Models & Evaluation

Precision, Recall, and F1 Score

By Arpit Tripathi, Founder

Precision is the fraction of predicted positives that are correct, recall is the fraction of actual positives that are found, and F1 is their harmonic mean. They evaluate classifiers, especially on imbalanced data where accuracy misleads.

What is Precision, Recall, and F1 Score?

Precision, recall, and F1 score are classification metrics computed from the counts of true positives, false positives, and false negatives. Precision measures how many of the items the model labeled positive are actually positive. Recall measures how many of the truly positive items the model managed to find. F1 score is the harmonic mean of precision and recall, giving a single number that balances both.

These metrics matter most on imbalanced datasets, where one class is rare. Plain accuracy can look excellent simply by predicting the majority class for everything, while precision and recall expose whether the model actually identifies the minority class of interest.

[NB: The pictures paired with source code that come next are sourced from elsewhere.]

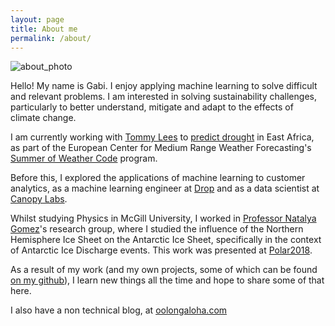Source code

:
 ```yaml
---
layout: page
title: About me
permalink: /about/
---
```

![about_photo](../assets/img/about.jpg "Taiwan")

Hello! My name is Gabi. I enjoy applying machine learning to solve difficult and relevant problems.
I am interested in solving sustainability challenges, particularly to better understand, mitigate and adapt
to the effects of climate change.

I am currently working with [Tommy Lees](https://tommylees112.github.io/) to [predict drought](https://github.com/esowc/ml_drought) 
in East Africa, as part of the European Center for Medium Range Weather Forecasting's 
[Summer of Weather Code](https://www.ecmwf.int/en/learning/workshops/ecmwf-summer-weather-code-2019) program.

Before this, I explored the applications of machine learning to customer analytics, as a machine learning engineer at
[Drop](https://www.earnwithdrop.com/) and as a data scientist at [Canopy Labs](https://canopylabs.com/).

Whilst studying Physics in McGill University, I worked in [Professor Natalya Gomez](http://www.natalyagomez.com/)'s 
research group, where I studied the influence of the Northern Hemisphere Ice Sheet on the Antarctic Ice Sheet, 
specifically in the context of Antarctic Ice Discharge events. This work was presented at [Polar2018](https://www.polar2018.org/).

As a result of my work (and my own projects, some of which can be found  [on my github](https://github.com/gabrieltseng)), 
I learn new things all the time and hope to share some of that here.

I also have a non technical blog, at [oolongaloha.com](http://oolongaloha.com)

  • Precision answers: of the positive predictions, how many were right?
  • Recall answers: of the actual positives, how many did we catch?
  • F1 combines both into one score, penalizing large gaps between them.

The formulas

All three metrics derive from the confusion matrix: true positives (TP), false positives (FP), and false negatives (FN). Precision divides correct positive predictions by all positive predictions. Recall (also called sensitivity or true positive rate) divides correct positive predictions by all actual positives.

F1 is the harmonic mean rather than the arithmetic mean. The harmonic mean is dominated by the smaller of the two values, so F1 is only high when precision and recall are both high.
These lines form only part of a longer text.